■ **What you will do**: Looking at the entries below, state how many lines contain the word "docs". Give the number alone.

■ **Source information**:
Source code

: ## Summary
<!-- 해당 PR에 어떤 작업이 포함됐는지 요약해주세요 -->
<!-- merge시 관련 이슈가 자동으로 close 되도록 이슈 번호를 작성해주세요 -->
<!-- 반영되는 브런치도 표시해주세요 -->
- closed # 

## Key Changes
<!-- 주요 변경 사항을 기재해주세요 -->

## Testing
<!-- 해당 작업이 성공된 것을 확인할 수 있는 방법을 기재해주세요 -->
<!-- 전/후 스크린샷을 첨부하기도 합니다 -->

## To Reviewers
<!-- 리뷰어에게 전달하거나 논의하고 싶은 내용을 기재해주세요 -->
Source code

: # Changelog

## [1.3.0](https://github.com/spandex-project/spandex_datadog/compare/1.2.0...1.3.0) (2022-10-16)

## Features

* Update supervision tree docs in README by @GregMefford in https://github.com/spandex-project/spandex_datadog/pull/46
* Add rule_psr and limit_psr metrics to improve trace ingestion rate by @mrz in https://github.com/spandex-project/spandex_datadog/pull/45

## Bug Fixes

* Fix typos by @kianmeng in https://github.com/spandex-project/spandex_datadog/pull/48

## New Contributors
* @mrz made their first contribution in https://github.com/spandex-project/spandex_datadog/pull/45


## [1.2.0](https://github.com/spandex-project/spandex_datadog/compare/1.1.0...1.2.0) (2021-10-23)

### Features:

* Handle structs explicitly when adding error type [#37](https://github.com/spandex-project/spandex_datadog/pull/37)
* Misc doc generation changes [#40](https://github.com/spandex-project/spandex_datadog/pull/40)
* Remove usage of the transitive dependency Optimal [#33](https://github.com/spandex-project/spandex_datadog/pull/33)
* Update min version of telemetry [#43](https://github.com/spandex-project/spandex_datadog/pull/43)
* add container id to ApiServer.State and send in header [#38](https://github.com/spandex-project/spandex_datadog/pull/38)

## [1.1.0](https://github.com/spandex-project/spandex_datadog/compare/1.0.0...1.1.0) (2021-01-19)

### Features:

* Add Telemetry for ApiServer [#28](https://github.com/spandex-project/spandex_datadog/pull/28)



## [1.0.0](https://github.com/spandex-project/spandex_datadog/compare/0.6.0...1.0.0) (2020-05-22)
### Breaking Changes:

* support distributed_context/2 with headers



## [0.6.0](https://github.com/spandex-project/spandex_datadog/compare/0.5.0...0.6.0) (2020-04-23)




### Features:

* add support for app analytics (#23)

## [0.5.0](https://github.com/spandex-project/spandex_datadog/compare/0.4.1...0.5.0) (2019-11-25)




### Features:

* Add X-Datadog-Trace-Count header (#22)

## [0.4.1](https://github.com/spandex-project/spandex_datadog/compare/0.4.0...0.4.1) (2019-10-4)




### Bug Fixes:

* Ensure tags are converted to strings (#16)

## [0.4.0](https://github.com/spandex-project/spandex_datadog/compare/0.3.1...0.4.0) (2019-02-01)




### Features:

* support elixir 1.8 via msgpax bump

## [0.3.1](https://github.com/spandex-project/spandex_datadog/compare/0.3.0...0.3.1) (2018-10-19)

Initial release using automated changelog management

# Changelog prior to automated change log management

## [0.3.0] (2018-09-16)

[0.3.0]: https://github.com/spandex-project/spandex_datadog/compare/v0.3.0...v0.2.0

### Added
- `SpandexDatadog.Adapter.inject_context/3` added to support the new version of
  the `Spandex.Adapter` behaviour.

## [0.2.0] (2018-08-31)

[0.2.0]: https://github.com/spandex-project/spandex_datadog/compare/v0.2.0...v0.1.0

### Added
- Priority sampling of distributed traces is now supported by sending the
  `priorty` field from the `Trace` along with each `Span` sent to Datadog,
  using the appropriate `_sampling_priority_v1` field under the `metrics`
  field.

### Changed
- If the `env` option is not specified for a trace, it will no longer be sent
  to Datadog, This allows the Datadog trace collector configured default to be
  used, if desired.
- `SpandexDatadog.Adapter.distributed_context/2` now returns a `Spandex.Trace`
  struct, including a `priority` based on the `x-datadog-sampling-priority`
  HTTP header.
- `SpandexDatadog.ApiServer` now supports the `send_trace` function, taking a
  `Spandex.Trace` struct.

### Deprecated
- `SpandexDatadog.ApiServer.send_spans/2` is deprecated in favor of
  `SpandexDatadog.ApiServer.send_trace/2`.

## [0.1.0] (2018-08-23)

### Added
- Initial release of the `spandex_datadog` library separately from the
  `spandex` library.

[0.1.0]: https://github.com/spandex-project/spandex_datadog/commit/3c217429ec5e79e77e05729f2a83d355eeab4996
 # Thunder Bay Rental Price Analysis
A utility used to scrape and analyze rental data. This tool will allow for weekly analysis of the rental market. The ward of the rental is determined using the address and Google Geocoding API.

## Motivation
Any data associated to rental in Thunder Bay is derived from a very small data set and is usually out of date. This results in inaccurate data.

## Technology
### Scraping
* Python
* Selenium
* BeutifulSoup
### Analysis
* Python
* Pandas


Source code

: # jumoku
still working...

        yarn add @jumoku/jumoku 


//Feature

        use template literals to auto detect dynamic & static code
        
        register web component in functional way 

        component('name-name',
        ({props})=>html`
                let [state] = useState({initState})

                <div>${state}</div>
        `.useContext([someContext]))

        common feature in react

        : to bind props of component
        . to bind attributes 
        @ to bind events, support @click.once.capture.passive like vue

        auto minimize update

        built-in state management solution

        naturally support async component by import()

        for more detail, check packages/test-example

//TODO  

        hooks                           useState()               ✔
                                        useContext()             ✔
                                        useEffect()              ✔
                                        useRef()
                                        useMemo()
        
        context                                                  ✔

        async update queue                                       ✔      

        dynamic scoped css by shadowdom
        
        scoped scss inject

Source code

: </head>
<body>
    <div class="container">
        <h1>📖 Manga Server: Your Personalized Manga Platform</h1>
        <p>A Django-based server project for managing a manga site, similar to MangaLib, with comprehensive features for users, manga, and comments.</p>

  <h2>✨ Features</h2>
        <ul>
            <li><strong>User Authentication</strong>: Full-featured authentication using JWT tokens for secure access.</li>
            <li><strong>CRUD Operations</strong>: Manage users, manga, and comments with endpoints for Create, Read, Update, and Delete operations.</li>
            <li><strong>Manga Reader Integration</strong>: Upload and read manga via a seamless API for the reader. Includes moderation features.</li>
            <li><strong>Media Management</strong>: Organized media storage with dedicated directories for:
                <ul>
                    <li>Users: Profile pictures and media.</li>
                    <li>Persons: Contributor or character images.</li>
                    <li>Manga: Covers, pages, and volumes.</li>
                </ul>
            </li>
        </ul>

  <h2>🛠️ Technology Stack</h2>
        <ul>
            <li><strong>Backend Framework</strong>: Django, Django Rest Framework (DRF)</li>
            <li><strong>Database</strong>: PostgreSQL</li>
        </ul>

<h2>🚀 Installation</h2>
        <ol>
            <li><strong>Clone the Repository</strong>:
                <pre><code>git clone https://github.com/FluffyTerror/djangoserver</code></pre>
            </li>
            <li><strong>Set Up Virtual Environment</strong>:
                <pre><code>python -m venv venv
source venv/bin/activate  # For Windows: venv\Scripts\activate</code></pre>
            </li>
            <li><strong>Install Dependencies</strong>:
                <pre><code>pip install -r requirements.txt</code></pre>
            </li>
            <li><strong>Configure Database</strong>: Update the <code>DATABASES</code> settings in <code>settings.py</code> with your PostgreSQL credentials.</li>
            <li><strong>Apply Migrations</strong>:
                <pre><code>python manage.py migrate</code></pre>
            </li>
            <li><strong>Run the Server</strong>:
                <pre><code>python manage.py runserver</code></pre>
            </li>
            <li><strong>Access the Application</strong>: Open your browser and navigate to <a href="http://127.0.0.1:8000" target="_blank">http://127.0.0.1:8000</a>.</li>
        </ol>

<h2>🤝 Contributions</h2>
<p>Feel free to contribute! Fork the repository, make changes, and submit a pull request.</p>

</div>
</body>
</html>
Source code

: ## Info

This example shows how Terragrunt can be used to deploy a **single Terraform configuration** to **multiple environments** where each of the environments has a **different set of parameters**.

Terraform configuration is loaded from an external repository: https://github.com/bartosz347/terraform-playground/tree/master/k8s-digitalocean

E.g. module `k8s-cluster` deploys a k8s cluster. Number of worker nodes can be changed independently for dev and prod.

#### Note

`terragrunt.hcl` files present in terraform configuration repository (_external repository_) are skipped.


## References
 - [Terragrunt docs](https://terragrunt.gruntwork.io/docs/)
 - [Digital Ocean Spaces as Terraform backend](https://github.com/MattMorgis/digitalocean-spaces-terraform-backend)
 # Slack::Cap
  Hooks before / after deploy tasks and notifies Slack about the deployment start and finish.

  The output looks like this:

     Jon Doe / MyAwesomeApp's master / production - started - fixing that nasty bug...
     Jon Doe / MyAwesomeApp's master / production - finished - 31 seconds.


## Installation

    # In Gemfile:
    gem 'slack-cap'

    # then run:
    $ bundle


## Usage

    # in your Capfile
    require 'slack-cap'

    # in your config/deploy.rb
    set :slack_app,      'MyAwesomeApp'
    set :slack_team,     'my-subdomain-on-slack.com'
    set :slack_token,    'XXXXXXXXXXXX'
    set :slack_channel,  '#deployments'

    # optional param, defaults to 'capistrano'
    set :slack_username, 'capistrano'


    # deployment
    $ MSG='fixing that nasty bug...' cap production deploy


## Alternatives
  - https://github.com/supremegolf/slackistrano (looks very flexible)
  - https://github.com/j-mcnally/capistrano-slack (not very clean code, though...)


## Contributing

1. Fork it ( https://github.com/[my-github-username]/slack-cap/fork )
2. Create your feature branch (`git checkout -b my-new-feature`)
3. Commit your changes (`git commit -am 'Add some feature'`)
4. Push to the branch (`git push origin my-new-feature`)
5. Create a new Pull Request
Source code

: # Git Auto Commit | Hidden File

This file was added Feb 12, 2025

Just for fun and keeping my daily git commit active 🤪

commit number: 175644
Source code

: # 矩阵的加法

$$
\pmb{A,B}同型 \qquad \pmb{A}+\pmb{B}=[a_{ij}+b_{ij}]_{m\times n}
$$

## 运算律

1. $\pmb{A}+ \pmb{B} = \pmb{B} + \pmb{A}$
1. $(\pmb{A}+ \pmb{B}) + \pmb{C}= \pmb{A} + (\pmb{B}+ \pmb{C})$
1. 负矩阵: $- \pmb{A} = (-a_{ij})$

■ **Answer section**: 2